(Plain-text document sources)
* * *

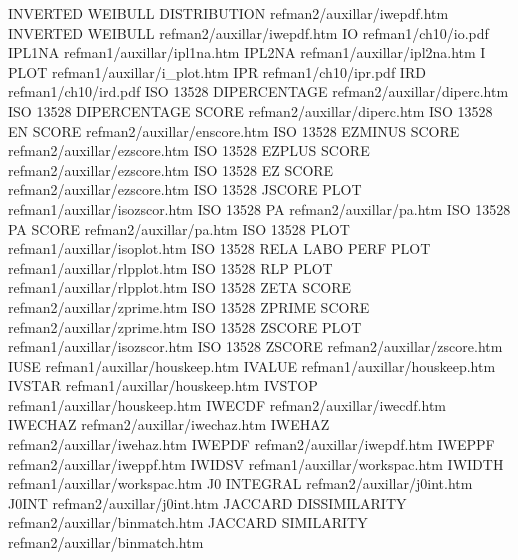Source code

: INVERTED WEIBULL DISTRIBUTION           refman2/auxillar/iwepdf.htm
INVERTED WEIBULL                        refman2/auxillar/iwepdf.htm
IO                                      refman1/ch10/io.pdf
IPL1NA                                  refman1/auxillar/ipl1na.htm
IPL2NA                                  refman1/auxillar/ipl2na.htm
I PLOT                                  refman1/auxillar/i_plot.htm
IPR                                     refman1/ch10/ipr.pdf
IRD                                     refman1/ch10/ird.pdf
ISO 13528 DIPERCENTAGE                  refman2/auxillar/diperc.htm
ISO 13528 DIPERCENTAGE SCORE            refman2/auxillar/diperc.htm
ISO 13528 EN SCORE                      refman2/auxillar/enscore.htm
ISO 13528 EZMINUS SCORE                 refman2/auxillar/ezscore.htm
ISO 13528 EZPLUS SCORE                  refman2/auxillar/ezscore.htm
ISO 13528 EZ SCORE                      refman2/auxillar/ezscore.htm
ISO 13528 JSCORE PLOT                   refman1/auxillar/isozscor.htm
ISO 13528 PA                            refman2/auxillar/pa.htm
ISO 13528 PA SCORE                      refman2/auxillar/pa.htm
ISO 13528 PLOT                          refman1/auxillar/isoplot.htm
ISO 13528 RELA LABO PERF PLOT           refman1/auxillar/rlpplot.htm
ISO 13528 RLP PLOT                      refman1/auxillar/rlpplot.htm
ISO 13528 ZETA SCORE                    refman2/auxillar/zprime.htm
ISO 13528 ZPRIME SCORE                  refman2/auxillar/zprime.htm
ISO 13528 ZSCORE PLOT                   refman1/auxillar/isozscor.htm
ISO 13528 ZSCORE                        refman2/auxillar/zscore.htm
IUSE                                    refman1/auxillar/houskeep.htm
IVALUE                                  refman1/auxillar/houskeep.htm
IVSTAR                                  refman1/auxillar/houskeep.htm
IVSTOP                                  refman1/auxillar/houskeep.htm
IWECDF                                  refman2/auxillar/iwecdf.htm
IWECHAZ                                 refman2/auxillar/iwechaz.htm
IWEHAZ                                  refman2/auxillar/iwehaz.htm
IWEPDF                                  refman2/auxillar/iwepdf.htm
IWEPPF                                  refman2/auxillar/iweppf.htm
IWIDSV                                  refman1/auxillar/workspac.htm
IWIDTH                                  refman1/auxillar/workspac.htm
J0 INTEGRAL                             refman2/auxillar/j0int.htm
J0INT                                   refman2/auxillar/j0int.htm
JACCARD DISSIMILARITY                   refman2/auxillar/binmatch.htm
JACCARD SIMILARITY                      refman2/auxillar/binmatch.htm
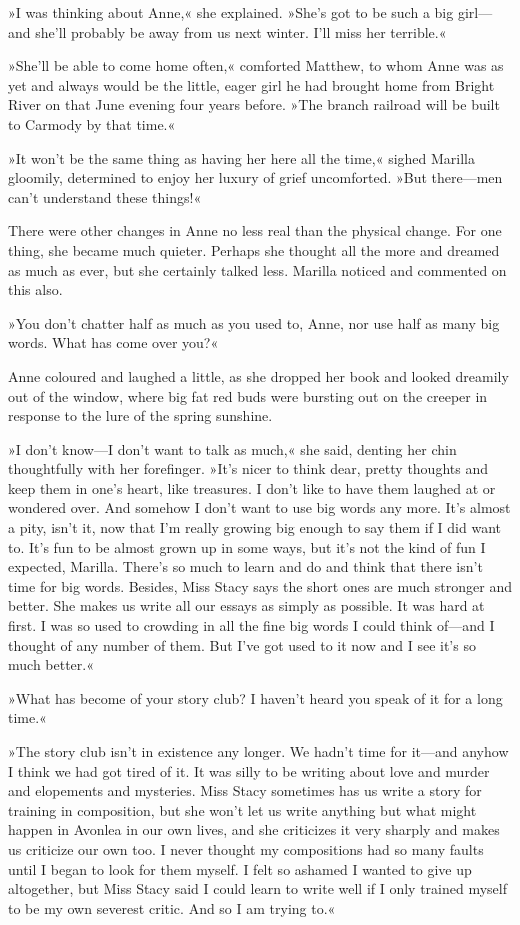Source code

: »I was thinking about Anne,« she explained. »She’s got to be such a big girl—and she’ll probably be away from us next winter. I’ll miss her terrible.«

»She’ll be able to come home often,« comforted Matthew, to whom Anne was as yet and always would be the little, eager girl he had brought home from Bright River on that June evening four years before. »The branch railroad will be built to Carmody by that time.«

»It won’t be the same thing as having her here all the time,« sighed Marilla gloomily, determined to enjoy her luxury of grief uncomforted. »But there—men can’t understand these things!«

There were other changes in Anne no less real than the physical change. For one thing, she became much quieter. Perhaps she thought all the more and dreamed as much as ever, but she certainly talked less. Marilla noticed and commented on this also.

»You don’t chatter half as much as you used to, Anne, nor use half as many big words. What has come over you?«

Anne coloured and laughed a little, as she dropped her book and looked dreamily out of the window, where big fat red buds were bursting out on the creeper in response to the lure of the spring sunshine.

»I don’t know—I don’t want to talk as much,« she said, denting her chin thoughtfully with her forefinger. »It’s nicer to think dear, pretty thoughts and keep them in one’s heart, like treasures. I don’t like to have them laughed at or wondered over. And somehow I don’t want to use big words any more. It’s almost a pity, isn’t it, now that I’m really growing big enough to say them if I did want to. It’s fun to be almost grown up in some ways, but it’s not the kind of fun I expected, Marilla. There’s so much to learn and do and think that there isn’t time for big words. Besides, Miss Stacy says the short ones are much stronger and better. She makes us write all our essays as simply as possible. It was hard at first. I was so used to crowding in all the fine big words I could think of—and I thought of any number of them. But I’ve got used to it now and I see it’s so much better.«

»What has become of your story club? I haven’t heard you speak of it for a long time.«

»The story club isn’t in existence any longer. We hadn’t time for it—and anyhow I think we had got tired of it. It was silly to be writing about love and murder and elopements and mysteries. Miss Stacy sometimes has us write a story for training in composition, but she won’t let us write anything but what might happen in Avonlea in our own lives, and she criticizes it very sharply and makes us criticize our own too. I never thought my compositions had so many faults until I began to look for them myself. I felt so ashamed I wanted to give up altogether, but Miss Stacy said I could learn to write well if I only trained myself to be my own severest critic. And so I am trying to.«

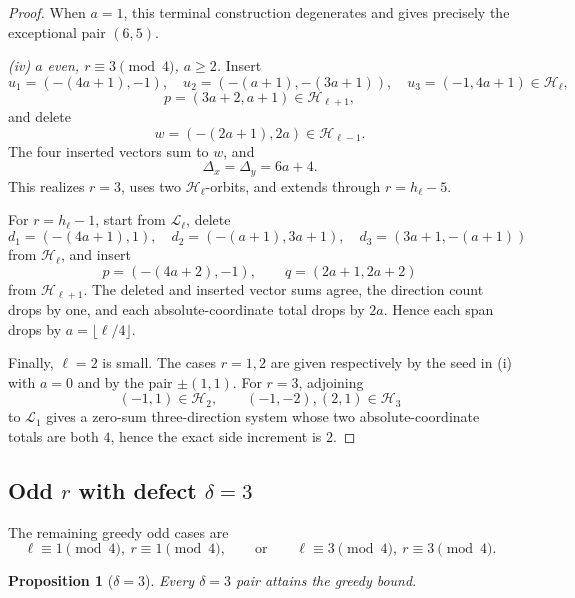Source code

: \documentclass[11pt]{article}
\newtheorem{proposition}[theorem]{Proposition}
\theoremstyle{definition}
\newcommand{\HH}{\mathcal H}
\newcommand{\LL}{\mathcal L}
\begin{document}
\begin{proof}
When \(a=1\), this terminal construction degenerates and gives precisely the exceptional pair \((6,5)\).

\smallskip
\noindent\emph{(iv) \(a\) even, \(r\equiv3\pmod4\), \(a\ge2\).}
Insert
\[
u_1=(-(4a+1),-1),\quad
u_2=(-(a+1),-(3a+1)),\quad
u_3=(-1,4a+1)\in\HH_\ell,
\]
\[
p=(3a+2,a+1)\in\HH_{\ell+1},
\]
and delete
\[
w=(-(2a+1),2a)\in\HH_{\ell-1}.
\]
The four inserted vectors sum to \(w\), and
\[
\Delta_x=\Delta_y=6a+4.
\]
This realizes \(r=3\), uses two \(\HH_\ell\)-orbits, and extends through \(r=h_\ell-5\).

For \(r=h_\ell-1\), start from \(\LL_\ell\), delete
\[
d_1=(-(4a+1),1),\quad
d_2=(-(a+1),3a+1),\quad
d_3=(3a+1,-(a+1))
\]
from \(\HH_\ell\), and insert
\[
p=(-(4a+2),-1),\qquad
q=(2a+1,2a+2)
\]
from \(\HH_{\ell+1}\).  The deleted and inserted vector sums agree, the direction count drops by one, and each absolute-coordinate total drops by \(2a\).  Hence each span drops by \(a=\lfloor\ell/4\rfloor\).

Finally, \(\ell=2\) is small.  The cases \(r=1,2\) are given respectively by the seed in (i) with \(a=0\) and by the pair \(\pm(1,1)\).  For \(r=3\), adjoining
\[
(-1,1)\in\HH_2,\qquad
(-1,-2),(2,1)\in\HH_3
\]
to \(\LL_1\) gives a zero-sum three-direction system whose two absolute-coordinate totals are both \(4\), hence the exact side increment is \(2\).
\end{proof}

\subsection{Odd \(r\) with defect \(\delta=3\)}

The remaining greedy odd cases are
\[
\ell\equiv1\pmod4,\ r\equiv1\pmod4,
\qquad\text{or}\qquad
\ell\equiv3\pmod4,\ r\equiv3\pmod4.
\]

\begin{proposition}[\(\delta=3\)]\label{prop:delta3}
Every \(\delta=3\) pair attains the greedy bound.
\end{proposition}
\end{document}
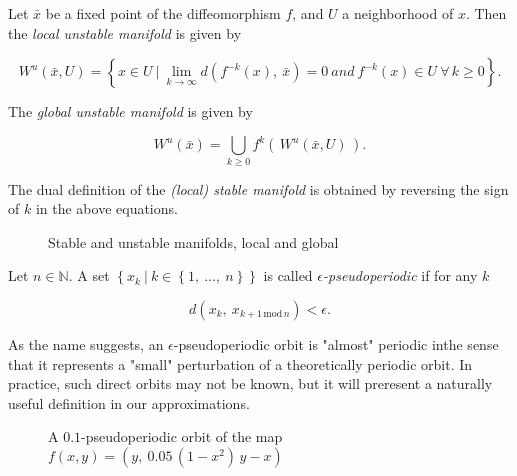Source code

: \begin{definition}
    \cite*{dynbook} Let $\bar{x}$ be a fixed point of the diffeomorphism $f$, and $U$ a neighborhood of $x$. 
    Then the \emph{local unstable manifold} is given by

    \begin{equation}
        W^u(\bar{x}, U) = \left\{x \in U\ \vert\ \lim\limits_{k \rightarrow \infty} 
        d(f^{-k}(x),\ \bar{x}) = 0\ and \ f^{-k}(x) \in U\ \forall\, k \geq 0\right\}.
    \end{equation}

    The \emph{global unstable manifold} is given by

    \begin{equation}
        W^u(\bar{x}) = \bigcup\limits_{k \geq 0} f^k(\,W^u(\bar{x}, U)\,).
    \end{equation}

    The dual definition of the \emph{(local) stable manifold} is obtained by reversing the 
    sign of $k$ in the above equations.
\end{definition}

\begin{figure}[h]
    \caption{\cite*{dynskript} Stable and unstable manifolds, local and global}
    \label{fig:manifold}    
\end{figure}

\begin{definition}[Pseudoperiodic]
    \cite*{dynbook} Let $n\in \mathbb{N}$. A set 
    $\left\{ x_k\ \vert\ k \in \left\{ 1,\ \dotsc ,\ n \right\} \right\}$ 
    is called \emph{$\epsilon$-pseudoperiodic} if for any $k$

    \begin{equation}
        d(x_k,\ x_{k + 1\, \text{mod}\, n}) < \epsilon.
    \end{equation}

\end{definition}

As the name suggests, an $\epsilon$-pseudoperiodic orbit is "almost" periodic inthe sense 
that it represents a "small" perturbation of a theoretically periodic orbit. In practice,
such direct orbits may not be known, but it will preresent a naturally useful definition
in our approximations.

\begin{figure}[h]
    \caption{\cite*{dynbook} A $0.1$-pseudoperiodic orbit of the map $f(x,y) = (y,\ 0.05\, (1 - x^2)\, y - x)$}
    \label{fig:pseudoperiodic}
\end{figure}

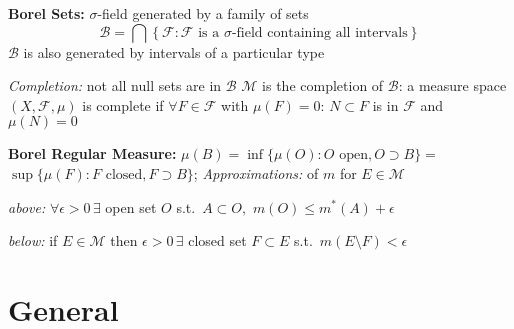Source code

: \documentclass[8pt,twoside]{extarticle}
\begin{document}
\begin{multicols}{2}
\textbf{Borel Sets:} $\sigma$-field generated by a family of sets
$$\mathcal{B} =\bigcap \left\{\mathcal{F}:\mathcal{F} \text{ is a } \sigma\text{-field containing all intervals}\right\}$$
$\mathcal{B}$ is also generated by intervals of a particular type

\textit{Completion:} not all null sets are in $\mathcal{B}$ \newline
$\mathcal{M}$ is the completion of $\mathcal{B}$: a measure space $(X,\mathcal{F},\mu)$ is complete if $\forall F\in\mathcal{F}$ with $\mu(F)=0$: $N\subset F$ is in $\mathcal{F}$ and $\mu(N)=0$

\textbf{Borel Regular Measure:} $\mu(B)=\inf\{\mu(O): O \text{ open}, O\supset B\}{=}$ $\sup\{\mu(F): F \text{ closed}, F \supset B\}$;
\textit{Approximations:} of $m$ for $E\in \mathcal{M}$

\textit{above:}  
$\forall \epsilon>0\,\exists$ open set $O$ s.t.\ $A\subset O,$ $m(O)\leq m^*(A)+\epsilon$

\textit{below:} if $E \in \mathcal{M}$ then $\epsilon>0\, \exists$ closed set $F\subset E$ s.t.\ $m(E\setminus F)<\epsilon$


\end{multicols}













\section{General}
\end{document}
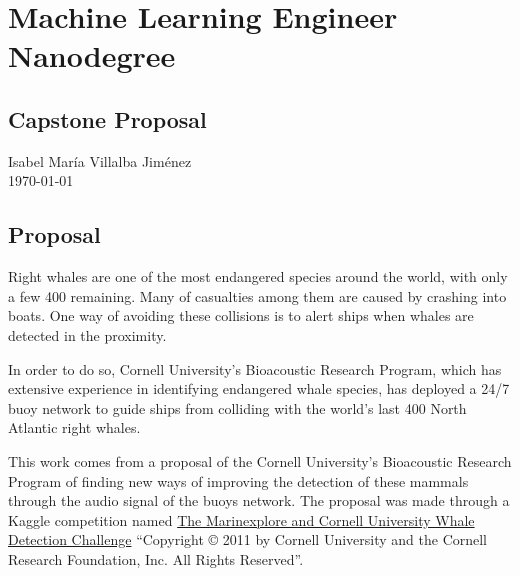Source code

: \documentclass[]{article}
\author{}
\date{}
\newcommand{\competition}{The Marinexplore and Cornell University Whale Detection Challenge}
\newcommand{\copyrighting}{“Copyright © 2011 by Cornell University and the Cornell Research Foundation, Inc. All Rights Reserved”}
\begin{document}
\section{Machine Learning Engineer
Nanodegree}\label{machine-learning-engineer-nanodegree}

\subsection{Capstone Proposal}\label{capstone-proposal}

Isabel María Villalba Jiménez \\ \today

\subsection{Proposal}\label{proposal}


Right whales are one of the most endangered species around the world, with only a few 400 remaining. Many of casualties among them are caused by crashing into boats. One way of avoiding these collisions is to alert ships when whales are detected in the proximity.

In order to do so, Cornell University's Bioacoustic Research Program, which has extensive experience in identifying endangered whale species, has deployed a 24/7 buoy network to guide ships from colliding with the world's last 400 North Atlantic right whales.

This work comes from a proposal of the Cornell University's Bioacoustic Research Program of finding new ways of improving the detection of these mammals through the audio signal of the buoys network. The proposal was made through a Kaggle competition named \href{https://www.kaggle.com/c/whale-detection-challenge}{\competition} \cite{kagglewhale} \copyrighting.
\end{document}
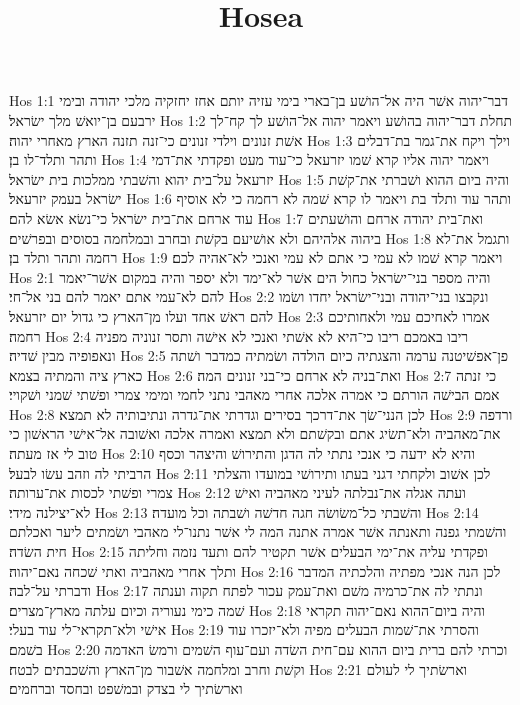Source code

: 

\title{Hosea}

Hos 1:1  דבר־יהוה אשׁר היה אל־הושׁע בן־בארי בימי עזיה יותם אחז יחזקיה מלכי יהודה ובימי ירבעם בן־יואשׁ מלך ישׂראל׃
Hos 1:2  תחלת דבר־יהוה בהושׁע ויאמר יהוה אל־הושׁע לך קח־לך אשׁת זנונים וילדי זנונים כי־זנה תזנה הארץ מאחרי יהוה׃
Hos 1:3  וילך ויקח את־גמר בת־דבלים ותהר ותלד־לו בן׃
Hos 1:4  ויאמר יהוה אליו קרא שׁמו יזרעאל כי־עוד מעט ופקדתי את־דמי יזרעאל על־בית יהוא והשׁבתי ממלכות בית ישׂראל׃
Hos 1:5  והיה ביום ההוא ושׁברתי את־קשׁת ישׂראל בעמק יזרעאל׃
Hos 1:6  ותהר עוד ותלד בת ויאמר לו קרא שׁמה לא רחמה כי לא אוסיף עוד ארחם את־בית ישׂראל כי־נשׂא אשׂא להם׃
Hos 1:7  ואת־בית יהודה ארחם והושׁעתים ביהוה אלהיהם ולא אושׁיעם בקשׁת ובחרב ובמלחמה בסוסים ובפרשׁים׃
Hos 1:8  ותגמל את־לא רחמה ותהר ותלד בן׃
Hos 1:9  ויאמר קרא שׁמו לא עמי כי אתם לא עמי ואנכי לא־אהיה לכם׃
Hos 2:1  והיה מספר בני־ישׂראל כחול הים אשׁר לא־ימד ולא יספר והיה במקום אשׁר־יאמר להם לא־עמי אתם יאמר להם בני אל־חי׃
Hos 2:2  ונקבצו בני־יהודה ובני־ישׂראל יחדו ושׂמו להם ראשׁ אחד ועלו מן־הארץ כי גדול יום יזרעאל׃
Hos 2:3  אמרו לאחיכם עמי ולאחותיכם רחמה׃
Hos 2:4  ריבו באמכם ריבו כי־היא לא אשׁתי ואנכי לא אישׁה ותסר זנוניה מפניה ונאפופיה מבין שׁדיה׃
Hos 2:5  פן־אפשׁיטנה ערמה והצגתיה כיום הולדה ושׂמתיה כמדבר ושׁתה כארץ ציה והמתיה בצמא׃
Hos 2:6  ואת־בניה לא ארחם כי־בני זנונים המה׃
Hos 2:7  כי זנתה אמם הבישׁה הורתם כי אמרה אלכה אחרי מאהבי נתני לחמי ומימי צמרי ופשׁתי שׁמני ושׁקויי׃
Hos 2:8  לכן הנני־שׂך את־דרכך בסירים וגדרתי את־גדרה ונתיבותיה לא תמצא׃
Hos 2:9  ורדפה את־מאהביה ולא־תשׂיג אתם ובקשׁתם ולא תמצא ואמרה אלכה ואשׁובה אל־אישׁי הראשׁון כי טוב לי אז מעתה׃
Hos 2:10  והיא לא ידעה כי אנכי נתתי לה הדגן והתירושׁ והיצהר וכסף הרביתי לה וזהב עשׂו לבעל׃
Hos 2:11  לכן אשׁוב ולקחתי דגני בעתו ותירושׁי במועדו והצלתי צמרי ופשׁתי לכסות את־ערותה׃
Hos 2:12  ועתה אגלה את־נבלתה לעיני מאהביה ואישׁ לא־יצילנה מידי׃
Hos 2:13  והשׁבתי כל־משׂושׂה חגה חדשׁה ושׁבתה וכל מועדה׃
Hos 2:14  והשׁמתי גפנה ותאנתה אשׁר אמרה אתנה המה לי אשׁר נתנו־לי מאהבי ושׂמתים ליער ואכלתם חית השׂדה׃
Hos 2:15  ופקדתי עליה את־ימי הבעלים אשׁר תקטיר להם ותעד נזמה וחליתה ותלך אחרי מאהביה ואתי שׁכחה נאם־יהוה׃
Hos 2:16  לכן הנה אנכי מפתיה והלכתיה המדבר ודברתי על־לבה׃
Hos 2:17  ונתתי לה את־כרמיה משׁם ואת־עמק עכור לפתח תקוה וענתה שׁמה כימי נעוריה וכיום עלתה מארץ־מצרים׃
Hos 2:18  והיה ביום־ההוא נאם־יהוה תקראי אישׁי ולא־תקראי־לי עוד בעלי׃
Hos 2:19  והסרתי את־שׁמות הבעלים מפיה ולא־יזכרו עוד בשׁמם׃
Hos 2:20  וכרתי להם ברית ביום ההוא עם־חית השׂדה ועם־עוף השׁמים ורמשׂ האדמה וקשׁת וחרב ומלחמה אשׁבור מן־הארץ והשׁכבתים לבטח׃
Hos 2:21  וארשׂתיך לי לעולם וארשׂתיך לי בצדק ובמשׁפט ובחסד וברחמים׃
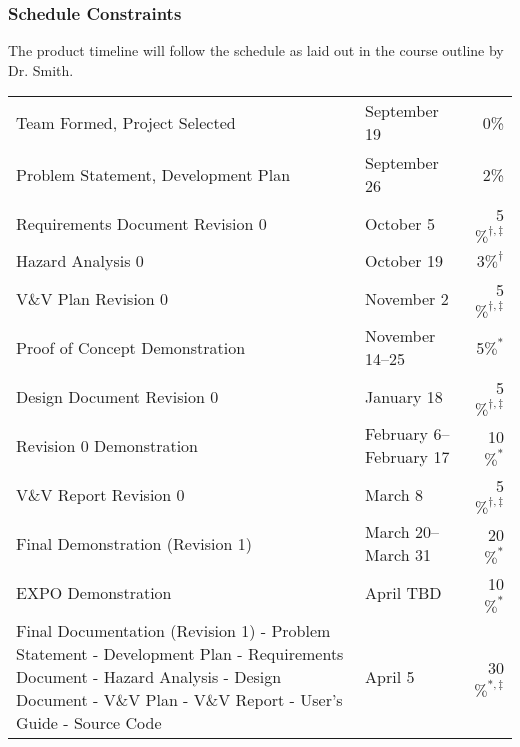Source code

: \documentclass[12pt]{article}
\begin{document}
\subsubsection{Schedule Constraints}
The product timeline will follow the schedule as laid out in the course outline by Dr. Smith. \\
\newline
\begin{tabular}{ p{9.7cm} l r}
	
	Team Formed, Project Selected & September 19 & 0\% \\
	
	Problem Statement, Development Plan & September 26 &
	2\% \\
	
	Requirements Document Revision 0 & October 5 & 5$\%^{\dagger, \ddagger}$ \\
	
	Hazard Analysis 0 & October 19 & 3$\%^\dagger$ \\
	
	V\&V Plan Revision 0 & November 2 & 5$\%^{\dagger, \ddagger}$ \\
	
	Proof of Concept Demonstration & November 14--25 & 5$\%^*$ \\
	
	Design Document Revision 0 & January 18 & 5$\%^{\dagger, \ddagger}$ \\
	
	Revision 0 Demonstration & February 6--February 17 & 10$\%^*$\\
	
	V\&V Report Revision 0 & March 8 & 5$\%^{\dagger, \ddagger}$ \\
	
	Final Demonstration (Revision 1) & March 20--March 31 &  20$\%^*$ \\
	
	EXPO Demonstration & April TBD & 10$\%^*$ \\
	
	Final Documentation (Revision 1)\newline 
	- Problem Statement\newline
	- Development Plan\newline
	- Requirements Document\newline
	- Hazard Analysis\newline
	- Design Document\newline
	- V\&V Plan\newline
	- V\&V Report\newline
	- User's Guide\newline
	- Source Code\newline &  April 5 & 30$\%^{*, \ddagger}$\\
	
\end{tabular}
\end{document}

* * *

Would you show every line in the data above that contains the string "ויאמר"?

Hos 1:2  תחלת דבר־יהוה בהושׁע ויאמר יהוה אל־הושׁע לך קח־לך אשׁת זנונים וילדי זנונים כי־זנה תזנה הארץ מאחרי יהוה׃
Hos 1:4  ויאמר יהוה אליו קרא שׁמו יזרעאל כי־עוד מעט ופקדתי את־דמי יזרעאל על־בית יהוא והשׁבתי ממלכות בית ישׂראל׃
Hos 1:6  ותהר עוד ותלד בת ויאמר לו קרא שׁמה לא רחמה כי לא אוסיף עוד ארחם את־בית ישׂראל כי־נשׂא אשׂא להם׃
Hos 1:9  ויאמר קרא שׁמו לא עמי כי אתם לא עמי ואנכי לא־אהיה לכם׃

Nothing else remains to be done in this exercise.